The premise: put your monthly take-home pay in the top right corner, then fill out the form, completing all the categories. The percentages on the form are where Dave usually recommends you spend for a specific category. Some areas are more expensive than others depending on where you live, etc. Food may be more expensive in one city. Or, renting may be the only option in your area for example. But, the percentages do help align whether or not you’re overspending on any given category. For us, it was and occasionally still is, dining out.
The envelope icon for subcategories denotes an area to pay for your purchases with cash. The reasoning is: cash helps avoid paying with a debit or credit card, where the impact of a purchase isn’t immediately realized. Cash leaving your wallet does help with curbing impulse purchases. I use my credit card for emergencies only. That’s it. If you’re curious, the envelope system is explained really well here. I personally use envelopes for a few of the categories: food, gas, pocket money, and gifts. The rest of the categories we don’t purchase often enough to warrant keeping it in cash. As we need an item, like toiletries, we grab cash accordingly on that given month, buy what we need and are done with it.

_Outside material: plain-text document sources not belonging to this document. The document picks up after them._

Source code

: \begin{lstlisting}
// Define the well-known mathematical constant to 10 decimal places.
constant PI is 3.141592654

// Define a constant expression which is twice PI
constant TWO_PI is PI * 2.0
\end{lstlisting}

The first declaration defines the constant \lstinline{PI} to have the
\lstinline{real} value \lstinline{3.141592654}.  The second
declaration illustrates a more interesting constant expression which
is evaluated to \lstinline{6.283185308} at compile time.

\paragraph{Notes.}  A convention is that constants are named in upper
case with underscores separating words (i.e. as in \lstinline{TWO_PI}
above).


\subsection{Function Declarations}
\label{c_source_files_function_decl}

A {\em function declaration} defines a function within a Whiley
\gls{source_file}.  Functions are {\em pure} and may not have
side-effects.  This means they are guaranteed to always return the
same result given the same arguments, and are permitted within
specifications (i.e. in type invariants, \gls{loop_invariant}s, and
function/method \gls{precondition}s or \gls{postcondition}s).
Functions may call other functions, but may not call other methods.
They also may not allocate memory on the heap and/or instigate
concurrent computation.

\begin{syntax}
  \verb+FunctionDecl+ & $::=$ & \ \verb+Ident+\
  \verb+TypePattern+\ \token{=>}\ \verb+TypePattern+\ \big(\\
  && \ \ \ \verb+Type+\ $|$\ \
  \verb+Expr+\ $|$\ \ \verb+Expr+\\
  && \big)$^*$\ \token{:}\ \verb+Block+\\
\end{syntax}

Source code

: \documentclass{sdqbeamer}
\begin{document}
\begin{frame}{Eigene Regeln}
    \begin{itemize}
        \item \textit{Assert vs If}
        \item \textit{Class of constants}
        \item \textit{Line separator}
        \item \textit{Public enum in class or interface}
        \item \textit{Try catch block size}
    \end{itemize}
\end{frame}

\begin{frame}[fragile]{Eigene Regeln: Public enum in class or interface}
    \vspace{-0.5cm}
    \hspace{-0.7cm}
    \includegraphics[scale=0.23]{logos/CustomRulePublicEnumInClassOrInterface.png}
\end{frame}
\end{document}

The end goal: we add up all the categories, then subtract it from our total take home pay. It should end up with zero. As the month goes on, we keep track of purchases, and pay attention to what’s in the envelopes. What’s next? At the end of the month, we go back in and double check what we actually spent in a given month. We did this usually when we were first starting a budget, or we were reevaluating our current budget or goals. An important piece, is: you do NOT, take money from one envelope to pay for something in another category. If this happens, reevaluate your budget at that month, and see if you’re under-budgeted on something like food, or if you’re over-budgeted somewhere else. Which brings me back to
This all doesn’t happen in the blink of an eye. After a few months of troubleshooting my monthly spending, and getting an emergency nest-egg (which you don’t touch under any circumstances, except for emergencies!), I was ready to start tackling my debt using a snowball method.
Protip: you’re pushing the snowball (your debt) down the hill, not running away from it. That’s the premise here.
Finishing the baby steps and learning how to walk…
After getting a good monthly budget, and my emergency fund stocked, it was time to pay down my debts. I knew how much I could throw to my debt on a given month. So I did just that. I consolidated my loans for a more competitive rate. I took on no additional consumer debt, and avoided using my credit cards. Long story short, by sticking to my habits, living frugally and responsibly, I had paid off all my debt by 2013. I still enjoyed life, traveled a bit, spent time with friends, celebrated special occasions and holidays. There may have been instances where I still overstretched my budget from time to time, because no one is perfect. But we were finally on the path to financial freedom.
I want to cover more, but I think this post could drag on if I did. So, I’ll revisit some of the later steps and incorporate some other resources we’ve used in our pursuit of financial independence. Again, I hope you don’t take this as a one-size-fits-all approach, but if you adhere to some of these principles, I think you can find ways to make your money work for you, and not the other way around. Thank you for reading, and hope to see you tomorrow!